**What needs to be done:** Could you filter the records below down to the lines that include the word "under"?

[[ Dataset content open ]]

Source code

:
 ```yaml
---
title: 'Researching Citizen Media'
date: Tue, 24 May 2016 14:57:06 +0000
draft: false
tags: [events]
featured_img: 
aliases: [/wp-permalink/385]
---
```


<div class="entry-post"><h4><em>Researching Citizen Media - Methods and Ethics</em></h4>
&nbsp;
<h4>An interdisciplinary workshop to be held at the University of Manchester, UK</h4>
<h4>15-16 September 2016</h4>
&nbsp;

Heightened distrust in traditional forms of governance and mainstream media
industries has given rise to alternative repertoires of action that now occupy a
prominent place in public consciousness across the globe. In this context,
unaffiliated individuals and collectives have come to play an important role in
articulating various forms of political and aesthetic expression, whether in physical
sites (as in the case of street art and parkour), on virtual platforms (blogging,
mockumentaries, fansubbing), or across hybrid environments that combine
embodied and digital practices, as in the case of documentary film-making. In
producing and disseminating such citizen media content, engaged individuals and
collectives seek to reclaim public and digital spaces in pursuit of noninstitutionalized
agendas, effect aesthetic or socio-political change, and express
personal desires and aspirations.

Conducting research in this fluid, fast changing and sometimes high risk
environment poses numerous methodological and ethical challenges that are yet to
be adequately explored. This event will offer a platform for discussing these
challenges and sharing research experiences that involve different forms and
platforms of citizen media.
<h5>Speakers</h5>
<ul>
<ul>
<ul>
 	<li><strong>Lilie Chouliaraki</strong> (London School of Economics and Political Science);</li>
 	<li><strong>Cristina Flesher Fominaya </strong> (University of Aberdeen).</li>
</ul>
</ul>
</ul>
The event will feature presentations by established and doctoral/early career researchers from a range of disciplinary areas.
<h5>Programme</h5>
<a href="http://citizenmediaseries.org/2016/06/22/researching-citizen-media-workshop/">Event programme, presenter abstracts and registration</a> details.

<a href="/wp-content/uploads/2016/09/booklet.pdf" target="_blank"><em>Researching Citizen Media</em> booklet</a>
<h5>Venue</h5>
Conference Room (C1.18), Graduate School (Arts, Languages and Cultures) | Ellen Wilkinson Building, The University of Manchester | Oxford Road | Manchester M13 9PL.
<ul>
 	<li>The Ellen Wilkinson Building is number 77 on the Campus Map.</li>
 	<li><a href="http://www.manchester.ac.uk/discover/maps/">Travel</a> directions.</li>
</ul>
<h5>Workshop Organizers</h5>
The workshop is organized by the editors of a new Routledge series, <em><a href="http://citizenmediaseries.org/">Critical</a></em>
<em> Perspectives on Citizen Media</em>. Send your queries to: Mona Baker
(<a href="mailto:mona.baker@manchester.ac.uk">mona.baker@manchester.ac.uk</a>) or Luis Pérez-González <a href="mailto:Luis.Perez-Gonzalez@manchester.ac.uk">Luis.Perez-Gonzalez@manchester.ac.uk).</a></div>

[[ Dataset content closed ]]
[[ Dataset content open ]]

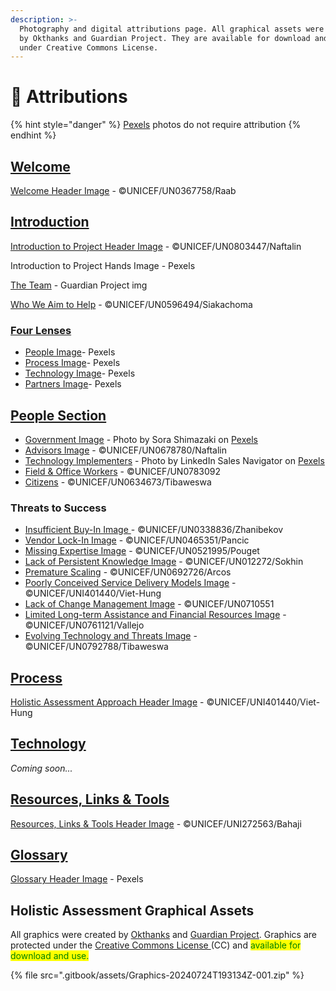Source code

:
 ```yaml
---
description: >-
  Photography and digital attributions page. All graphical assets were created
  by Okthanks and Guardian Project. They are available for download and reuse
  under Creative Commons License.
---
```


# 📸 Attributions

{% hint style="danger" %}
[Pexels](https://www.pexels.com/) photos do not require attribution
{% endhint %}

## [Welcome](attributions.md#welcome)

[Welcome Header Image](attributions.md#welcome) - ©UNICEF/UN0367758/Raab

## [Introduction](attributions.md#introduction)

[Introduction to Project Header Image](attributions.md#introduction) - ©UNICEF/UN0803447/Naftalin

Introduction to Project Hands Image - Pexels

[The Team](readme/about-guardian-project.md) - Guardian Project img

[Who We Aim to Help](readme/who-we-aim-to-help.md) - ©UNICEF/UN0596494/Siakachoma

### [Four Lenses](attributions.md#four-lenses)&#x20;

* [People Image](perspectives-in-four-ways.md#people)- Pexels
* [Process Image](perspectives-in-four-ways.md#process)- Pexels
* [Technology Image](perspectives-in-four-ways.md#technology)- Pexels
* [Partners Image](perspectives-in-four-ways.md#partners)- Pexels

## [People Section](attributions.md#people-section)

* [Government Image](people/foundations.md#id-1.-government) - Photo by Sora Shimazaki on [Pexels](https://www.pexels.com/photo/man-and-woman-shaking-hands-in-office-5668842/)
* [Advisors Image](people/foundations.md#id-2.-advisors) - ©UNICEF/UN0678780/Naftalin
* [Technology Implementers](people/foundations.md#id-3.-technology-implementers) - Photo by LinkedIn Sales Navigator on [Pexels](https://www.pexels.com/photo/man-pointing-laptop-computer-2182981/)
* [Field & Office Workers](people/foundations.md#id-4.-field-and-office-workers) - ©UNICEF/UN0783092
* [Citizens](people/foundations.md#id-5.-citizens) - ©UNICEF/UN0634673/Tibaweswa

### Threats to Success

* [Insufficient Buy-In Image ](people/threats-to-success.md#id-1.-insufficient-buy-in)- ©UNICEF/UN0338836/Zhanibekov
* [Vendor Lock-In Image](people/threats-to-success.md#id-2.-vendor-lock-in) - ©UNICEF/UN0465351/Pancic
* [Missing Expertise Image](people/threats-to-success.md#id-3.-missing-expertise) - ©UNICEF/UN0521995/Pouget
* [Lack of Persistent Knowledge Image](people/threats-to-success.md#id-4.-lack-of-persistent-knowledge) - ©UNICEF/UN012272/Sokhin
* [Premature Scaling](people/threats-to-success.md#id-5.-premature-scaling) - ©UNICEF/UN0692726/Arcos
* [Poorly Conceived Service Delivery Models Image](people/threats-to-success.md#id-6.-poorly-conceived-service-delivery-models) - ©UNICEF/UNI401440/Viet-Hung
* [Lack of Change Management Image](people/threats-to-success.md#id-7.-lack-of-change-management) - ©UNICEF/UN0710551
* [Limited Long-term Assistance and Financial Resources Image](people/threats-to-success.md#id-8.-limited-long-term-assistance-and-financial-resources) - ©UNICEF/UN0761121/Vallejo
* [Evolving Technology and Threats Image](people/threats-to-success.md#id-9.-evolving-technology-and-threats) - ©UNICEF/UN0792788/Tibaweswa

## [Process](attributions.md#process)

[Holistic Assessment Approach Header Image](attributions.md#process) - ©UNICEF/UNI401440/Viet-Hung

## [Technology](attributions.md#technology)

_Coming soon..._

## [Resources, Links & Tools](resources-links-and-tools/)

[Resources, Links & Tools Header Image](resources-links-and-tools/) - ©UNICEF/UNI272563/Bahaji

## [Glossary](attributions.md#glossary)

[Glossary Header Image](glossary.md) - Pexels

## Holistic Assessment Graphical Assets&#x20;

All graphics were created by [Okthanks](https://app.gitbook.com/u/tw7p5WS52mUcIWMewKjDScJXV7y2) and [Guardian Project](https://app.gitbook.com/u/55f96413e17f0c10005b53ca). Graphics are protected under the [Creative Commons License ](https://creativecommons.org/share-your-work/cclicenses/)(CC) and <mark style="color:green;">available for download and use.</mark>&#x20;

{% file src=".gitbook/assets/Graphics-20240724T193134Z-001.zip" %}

[[ Dataset content closed ]]

**Answer section:**
  under Creative Commons License.
All graphics were created by [Okthanks](https://app.gitbook.com/u/tw7p5WS52mUcIWMewKjDScJXV7y2) and [Guardian Project](https://app.gitbook.com/u/55f96413e17f0c10005b53ca). Graphics are protected under the [Creative Commons License ](https://creativecommons.org/share-your-work/cclicenses/)(CC) and <mark style="color:green;">available for download and use.</mark>&#x20;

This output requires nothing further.